[[ RECORDS SHOWN, beginning ]]

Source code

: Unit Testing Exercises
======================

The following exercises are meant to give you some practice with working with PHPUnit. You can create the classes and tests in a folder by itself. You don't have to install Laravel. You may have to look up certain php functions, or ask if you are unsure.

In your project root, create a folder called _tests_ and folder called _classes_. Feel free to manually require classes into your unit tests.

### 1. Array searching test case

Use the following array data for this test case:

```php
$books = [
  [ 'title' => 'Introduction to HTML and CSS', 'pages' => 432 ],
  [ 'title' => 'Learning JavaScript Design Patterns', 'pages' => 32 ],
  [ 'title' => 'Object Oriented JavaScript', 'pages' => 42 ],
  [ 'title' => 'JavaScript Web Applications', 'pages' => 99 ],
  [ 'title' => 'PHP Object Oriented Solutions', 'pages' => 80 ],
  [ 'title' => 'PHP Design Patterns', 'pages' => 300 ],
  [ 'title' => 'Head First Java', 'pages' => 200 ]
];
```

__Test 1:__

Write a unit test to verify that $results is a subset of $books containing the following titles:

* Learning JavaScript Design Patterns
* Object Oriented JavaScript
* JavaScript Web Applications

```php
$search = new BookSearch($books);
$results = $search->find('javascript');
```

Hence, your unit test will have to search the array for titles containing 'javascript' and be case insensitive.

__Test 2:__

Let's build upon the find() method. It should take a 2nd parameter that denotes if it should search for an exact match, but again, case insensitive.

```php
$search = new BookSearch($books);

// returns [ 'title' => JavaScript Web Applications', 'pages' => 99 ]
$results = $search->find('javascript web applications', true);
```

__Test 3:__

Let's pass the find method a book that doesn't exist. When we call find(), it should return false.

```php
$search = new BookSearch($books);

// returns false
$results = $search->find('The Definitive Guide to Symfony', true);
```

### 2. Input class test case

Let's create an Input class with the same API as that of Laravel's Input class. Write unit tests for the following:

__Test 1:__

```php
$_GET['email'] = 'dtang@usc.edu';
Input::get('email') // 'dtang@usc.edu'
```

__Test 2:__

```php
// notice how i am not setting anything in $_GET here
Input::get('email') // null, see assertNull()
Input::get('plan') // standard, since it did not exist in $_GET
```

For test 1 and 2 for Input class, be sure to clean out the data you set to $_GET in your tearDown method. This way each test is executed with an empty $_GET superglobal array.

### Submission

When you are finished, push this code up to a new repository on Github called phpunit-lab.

[[ RECORDS SHOWN, end ]]

TASK ITEM: The first line of the records and every line down to the line with "In your project" must be quoted exactly; leave out all else.

ANSWER:
Source code

: Unit Testing Exercises
======================

The following exercises are meant to give you some practice with working with PHPUnit. You can create the classes and tests in a folder by itself. You don't have to install Laravel. You may have to look up certain php functions, or ask if you are unsure.

In your project root, create a folder called _tests_ and folder called _classes_. Feel free to manually require classes into your unit tests.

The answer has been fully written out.